Steps on the remote machine (for example, Fred Hutch rhino cluster).

  • On a terminal, login into rhino
ssh rhino02

  • Make sure that any conda initialization is commented out in your .bashrc or .bash_profile file on the remote machine. This step is important. Otherwise, VScode will not recognize the conda environments within the Singularity container.

  • Do the remote operations below from within a tmux session so that you can detach and logout of your remote session and still keep the container running.

  • Start a tmux session:

tmux new -s tunnel
  • Make Singularity available:
module load Singularity
  • Pull the Singularity container from the Subramaniam lab GitHub Packages Repo:

```bash cd /fh/scratch/delete90/subramaniam_a/user/rasi/singularity/ singularity exec -B /fh -B /hpc r_python_1.3.0.sif /bin/bash

  • Start a VScode CLI tunnel from within the container:

./code tunnel
If you are doing the above the first time, you will have to login to GitHub using the displayed code and also name the tunnel.

Steps on local machine (for example, your lab desktop computer)

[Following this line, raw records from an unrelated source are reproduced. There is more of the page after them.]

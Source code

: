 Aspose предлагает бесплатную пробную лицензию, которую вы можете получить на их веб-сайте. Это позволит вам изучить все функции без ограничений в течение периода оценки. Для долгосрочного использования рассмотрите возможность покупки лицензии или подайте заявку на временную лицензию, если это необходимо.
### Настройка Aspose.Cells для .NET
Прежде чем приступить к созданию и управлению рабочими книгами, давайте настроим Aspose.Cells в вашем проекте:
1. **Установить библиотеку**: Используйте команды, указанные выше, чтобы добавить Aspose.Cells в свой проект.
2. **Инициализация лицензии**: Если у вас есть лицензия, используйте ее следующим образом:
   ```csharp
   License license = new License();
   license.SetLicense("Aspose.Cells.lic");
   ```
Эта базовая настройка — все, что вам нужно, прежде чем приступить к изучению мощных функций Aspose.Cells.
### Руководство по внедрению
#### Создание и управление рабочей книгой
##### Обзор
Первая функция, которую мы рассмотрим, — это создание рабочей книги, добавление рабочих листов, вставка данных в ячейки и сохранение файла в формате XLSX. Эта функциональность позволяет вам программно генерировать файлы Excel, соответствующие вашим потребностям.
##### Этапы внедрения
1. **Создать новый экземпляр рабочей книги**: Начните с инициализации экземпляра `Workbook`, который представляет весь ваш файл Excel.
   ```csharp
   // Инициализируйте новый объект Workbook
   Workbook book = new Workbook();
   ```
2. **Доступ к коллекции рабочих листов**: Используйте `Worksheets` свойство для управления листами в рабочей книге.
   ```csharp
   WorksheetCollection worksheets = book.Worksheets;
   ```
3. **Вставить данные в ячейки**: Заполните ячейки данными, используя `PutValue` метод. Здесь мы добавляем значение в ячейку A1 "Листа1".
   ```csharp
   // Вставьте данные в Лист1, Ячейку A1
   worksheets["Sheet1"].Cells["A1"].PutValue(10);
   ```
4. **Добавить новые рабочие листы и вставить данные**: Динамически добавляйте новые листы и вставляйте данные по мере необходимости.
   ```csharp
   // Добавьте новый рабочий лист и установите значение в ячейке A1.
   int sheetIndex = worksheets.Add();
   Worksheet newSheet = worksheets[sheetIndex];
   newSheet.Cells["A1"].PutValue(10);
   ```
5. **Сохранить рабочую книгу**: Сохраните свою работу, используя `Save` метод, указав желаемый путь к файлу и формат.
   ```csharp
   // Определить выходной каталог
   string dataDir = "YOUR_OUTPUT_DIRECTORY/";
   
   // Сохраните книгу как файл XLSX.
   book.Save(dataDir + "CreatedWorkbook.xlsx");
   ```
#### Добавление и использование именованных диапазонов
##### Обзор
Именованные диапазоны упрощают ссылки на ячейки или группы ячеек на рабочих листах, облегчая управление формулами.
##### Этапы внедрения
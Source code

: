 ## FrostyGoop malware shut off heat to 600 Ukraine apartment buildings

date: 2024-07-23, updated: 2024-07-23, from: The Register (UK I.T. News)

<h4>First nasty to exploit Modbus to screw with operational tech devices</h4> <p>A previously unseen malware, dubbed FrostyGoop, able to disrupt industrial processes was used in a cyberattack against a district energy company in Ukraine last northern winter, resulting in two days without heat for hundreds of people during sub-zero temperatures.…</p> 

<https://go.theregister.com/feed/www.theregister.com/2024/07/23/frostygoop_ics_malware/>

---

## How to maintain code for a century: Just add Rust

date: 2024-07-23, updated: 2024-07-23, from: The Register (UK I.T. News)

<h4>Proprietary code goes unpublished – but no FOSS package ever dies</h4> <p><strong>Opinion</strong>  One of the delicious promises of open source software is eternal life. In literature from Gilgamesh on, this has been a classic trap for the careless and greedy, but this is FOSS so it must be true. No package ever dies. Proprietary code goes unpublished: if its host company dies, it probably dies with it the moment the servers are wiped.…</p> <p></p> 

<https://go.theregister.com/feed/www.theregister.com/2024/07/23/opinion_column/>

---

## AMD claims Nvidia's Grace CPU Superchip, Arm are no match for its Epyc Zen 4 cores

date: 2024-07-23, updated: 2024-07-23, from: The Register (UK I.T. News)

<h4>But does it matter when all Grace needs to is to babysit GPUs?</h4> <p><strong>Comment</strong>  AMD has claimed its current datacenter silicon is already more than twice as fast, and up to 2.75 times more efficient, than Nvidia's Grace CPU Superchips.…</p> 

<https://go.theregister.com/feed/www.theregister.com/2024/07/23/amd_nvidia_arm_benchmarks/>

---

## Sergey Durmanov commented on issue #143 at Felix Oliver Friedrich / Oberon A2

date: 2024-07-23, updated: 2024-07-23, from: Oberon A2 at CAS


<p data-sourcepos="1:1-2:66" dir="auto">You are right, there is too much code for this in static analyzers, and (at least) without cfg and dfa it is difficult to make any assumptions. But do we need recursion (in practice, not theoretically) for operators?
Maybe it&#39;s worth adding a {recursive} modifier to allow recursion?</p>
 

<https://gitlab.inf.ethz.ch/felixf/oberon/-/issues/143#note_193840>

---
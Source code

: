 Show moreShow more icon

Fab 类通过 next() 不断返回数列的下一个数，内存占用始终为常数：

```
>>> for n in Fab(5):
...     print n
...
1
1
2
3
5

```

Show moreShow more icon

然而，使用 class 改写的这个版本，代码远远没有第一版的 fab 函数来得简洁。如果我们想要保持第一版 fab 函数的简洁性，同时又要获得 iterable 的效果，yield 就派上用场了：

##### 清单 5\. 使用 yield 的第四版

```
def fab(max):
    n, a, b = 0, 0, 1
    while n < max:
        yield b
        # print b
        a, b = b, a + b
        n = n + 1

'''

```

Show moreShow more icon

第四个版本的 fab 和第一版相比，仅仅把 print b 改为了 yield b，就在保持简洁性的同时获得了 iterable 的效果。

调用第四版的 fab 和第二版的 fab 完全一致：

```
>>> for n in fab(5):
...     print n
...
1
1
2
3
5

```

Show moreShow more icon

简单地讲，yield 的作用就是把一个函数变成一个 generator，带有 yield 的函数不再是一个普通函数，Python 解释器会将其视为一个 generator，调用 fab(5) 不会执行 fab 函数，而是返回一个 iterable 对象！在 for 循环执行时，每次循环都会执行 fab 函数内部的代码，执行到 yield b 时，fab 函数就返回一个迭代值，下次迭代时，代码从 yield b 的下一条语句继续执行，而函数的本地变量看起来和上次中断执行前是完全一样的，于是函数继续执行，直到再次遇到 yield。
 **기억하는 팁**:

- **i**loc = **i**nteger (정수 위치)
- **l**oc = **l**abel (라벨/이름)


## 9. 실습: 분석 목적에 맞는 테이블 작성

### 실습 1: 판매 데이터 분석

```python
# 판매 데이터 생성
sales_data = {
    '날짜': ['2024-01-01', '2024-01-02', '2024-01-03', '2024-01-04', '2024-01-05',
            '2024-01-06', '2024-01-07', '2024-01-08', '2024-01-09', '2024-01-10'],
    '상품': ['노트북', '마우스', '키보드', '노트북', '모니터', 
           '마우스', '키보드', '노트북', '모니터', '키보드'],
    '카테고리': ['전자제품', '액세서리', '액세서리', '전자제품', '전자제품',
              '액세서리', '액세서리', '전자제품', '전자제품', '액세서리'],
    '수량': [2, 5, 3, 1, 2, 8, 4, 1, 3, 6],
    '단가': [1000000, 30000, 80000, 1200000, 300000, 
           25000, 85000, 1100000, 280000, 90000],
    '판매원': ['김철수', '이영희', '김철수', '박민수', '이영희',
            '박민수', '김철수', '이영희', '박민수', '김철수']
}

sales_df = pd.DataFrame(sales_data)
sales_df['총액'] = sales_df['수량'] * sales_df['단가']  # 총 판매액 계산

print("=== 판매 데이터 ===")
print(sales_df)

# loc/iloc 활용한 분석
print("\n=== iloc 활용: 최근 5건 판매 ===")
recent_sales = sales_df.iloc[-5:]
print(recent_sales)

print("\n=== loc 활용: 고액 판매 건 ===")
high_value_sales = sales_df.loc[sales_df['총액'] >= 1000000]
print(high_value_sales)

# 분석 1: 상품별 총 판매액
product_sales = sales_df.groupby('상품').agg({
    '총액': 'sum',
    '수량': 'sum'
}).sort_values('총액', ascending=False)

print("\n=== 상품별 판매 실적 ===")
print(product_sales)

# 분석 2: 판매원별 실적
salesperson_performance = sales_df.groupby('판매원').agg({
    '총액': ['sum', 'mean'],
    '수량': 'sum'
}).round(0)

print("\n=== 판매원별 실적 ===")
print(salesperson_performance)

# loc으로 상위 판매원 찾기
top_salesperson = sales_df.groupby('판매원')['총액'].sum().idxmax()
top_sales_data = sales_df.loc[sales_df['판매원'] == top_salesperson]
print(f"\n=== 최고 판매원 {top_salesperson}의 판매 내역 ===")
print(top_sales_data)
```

  • On VScode, open a remote window

    • Search for the command Remote-Tunnels: Connect to Tunnel:
    • Alternatly, the bottom left-hand corner with >< symbol for Open Remote Window

  • Use the GitHub account to start the tunnel

  • Select the active tunnel

  • You can now open any folder on the remote machine and create a Jupyter notebook.

  • You should be able to pick the Python interpreter at /opt/conda/bin/python or the Jupyter R kernel at /opt/conda/envs/R/lib/R/bin/R to run your Python or R notebook.